WHAT YOU WILL DO:
Each entry is to be transcribed exactly, with nothing added or dropped.
===== DATA RECORDS
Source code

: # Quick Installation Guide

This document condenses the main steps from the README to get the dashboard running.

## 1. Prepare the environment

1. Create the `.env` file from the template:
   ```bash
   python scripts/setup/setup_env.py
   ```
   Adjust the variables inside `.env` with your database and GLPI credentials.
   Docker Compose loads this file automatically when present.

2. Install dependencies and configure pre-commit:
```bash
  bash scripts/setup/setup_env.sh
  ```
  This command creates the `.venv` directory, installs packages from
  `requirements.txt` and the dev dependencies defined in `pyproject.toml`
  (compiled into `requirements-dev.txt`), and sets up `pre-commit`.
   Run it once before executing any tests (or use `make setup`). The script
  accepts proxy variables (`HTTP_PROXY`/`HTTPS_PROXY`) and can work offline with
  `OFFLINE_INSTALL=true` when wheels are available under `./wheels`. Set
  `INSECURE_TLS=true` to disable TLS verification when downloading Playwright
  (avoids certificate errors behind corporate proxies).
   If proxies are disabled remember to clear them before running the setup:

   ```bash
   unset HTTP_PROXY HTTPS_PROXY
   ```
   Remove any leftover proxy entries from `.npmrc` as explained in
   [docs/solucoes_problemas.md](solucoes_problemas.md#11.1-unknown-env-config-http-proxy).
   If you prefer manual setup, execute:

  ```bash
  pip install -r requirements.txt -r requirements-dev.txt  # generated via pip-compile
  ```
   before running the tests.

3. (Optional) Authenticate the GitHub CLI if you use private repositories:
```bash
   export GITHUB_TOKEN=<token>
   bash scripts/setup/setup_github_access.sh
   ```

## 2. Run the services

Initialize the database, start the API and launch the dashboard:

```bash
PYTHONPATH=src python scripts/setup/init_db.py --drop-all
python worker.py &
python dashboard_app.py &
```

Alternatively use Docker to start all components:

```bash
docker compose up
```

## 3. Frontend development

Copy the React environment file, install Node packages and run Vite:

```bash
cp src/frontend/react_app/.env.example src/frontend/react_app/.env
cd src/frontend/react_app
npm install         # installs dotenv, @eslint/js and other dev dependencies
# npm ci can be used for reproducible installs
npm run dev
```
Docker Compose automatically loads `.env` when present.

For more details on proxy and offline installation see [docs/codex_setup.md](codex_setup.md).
==========
ANSWER BOX:
Source code

: # Quick Installation Guide

This document condenses the main steps from the README to get the dashboard running.

## 1. Prepare the environment

1. Create the `.env` file from the template:
   ```bash
   python scripts/setup/setup_env.py
   ```
   Adjust the variables inside `.env` with your database and GLPI credentials.
   Docker Compose loads this file automatically when present.

2. Install dependencies and configure pre-commit:
```bash
  bash scripts/setup/setup_env.sh
  ```
  This command creates the `.venv` directory, installs packages from
  `requirements.txt` and the dev dependencies defined in `pyproject.toml`
  (compiled into `requirements-dev.txt`), and sets up `pre-commit`.
   Run it once before executing any tests (or use `make setup`). The script
  accepts proxy variables (`HTTP_PROXY`/`HTTPS_PROXY`) and can work offline with
  `OFFLINE_INSTALL=true` when wheels are available under `./wheels`. Set
  `INSECURE_TLS=true` to disable TLS verification when downloading Playwright
  (avoids certificate errors behind corporate proxies).
   If proxies are disabled remember to clear them before running the setup:

   ```bash
   unset HTTP_PROXY HTTPS_PROXY
   ```
   Remove any leftover proxy entries from `.npmrc` as explained in
   [docs/solucoes_problemas.md](solucoes_problemas.md#11.1-unknown-env-config-http-proxy).
   If you prefer manual setup, execute:

  ```bash
  pip install -r requirements.txt -r requirements-dev.txt  # generated via pip-compile
  ```
   before running the tests.

3. (Optional) Authenticate the GitHub CLI if you use private repositories:
```bash
   export GITHUB_TOKEN=<token>
   bash scripts/setup/setup_github_access.sh
   ```

## 2. Run the services

Initialize the database, start the API and launch the dashboard:

```bash
PYTHONPATH=src python scripts/setup/init_db.py --drop-all
python worker.py &
python dashboard_app.py &
```

Alternatively use Docker to start all components:

```bash
docker compose up
```

## 3. Frontend development

Copy the React environment file, install Node packages and run Vite:

```bash
cp src/frontend/react_app/.env.example src/frontend/react_app/.env
cd src/frontend/react_app
npm install         # installs dotenv, @eslint/js and other dev dependencies
# npm ci can be used for reproducible installs
npm run dev
```
Docker Compose automatically loads `.env` when present.

For more details on proxy and offline installation see [docs/codex_setup.md](codex_setup.md).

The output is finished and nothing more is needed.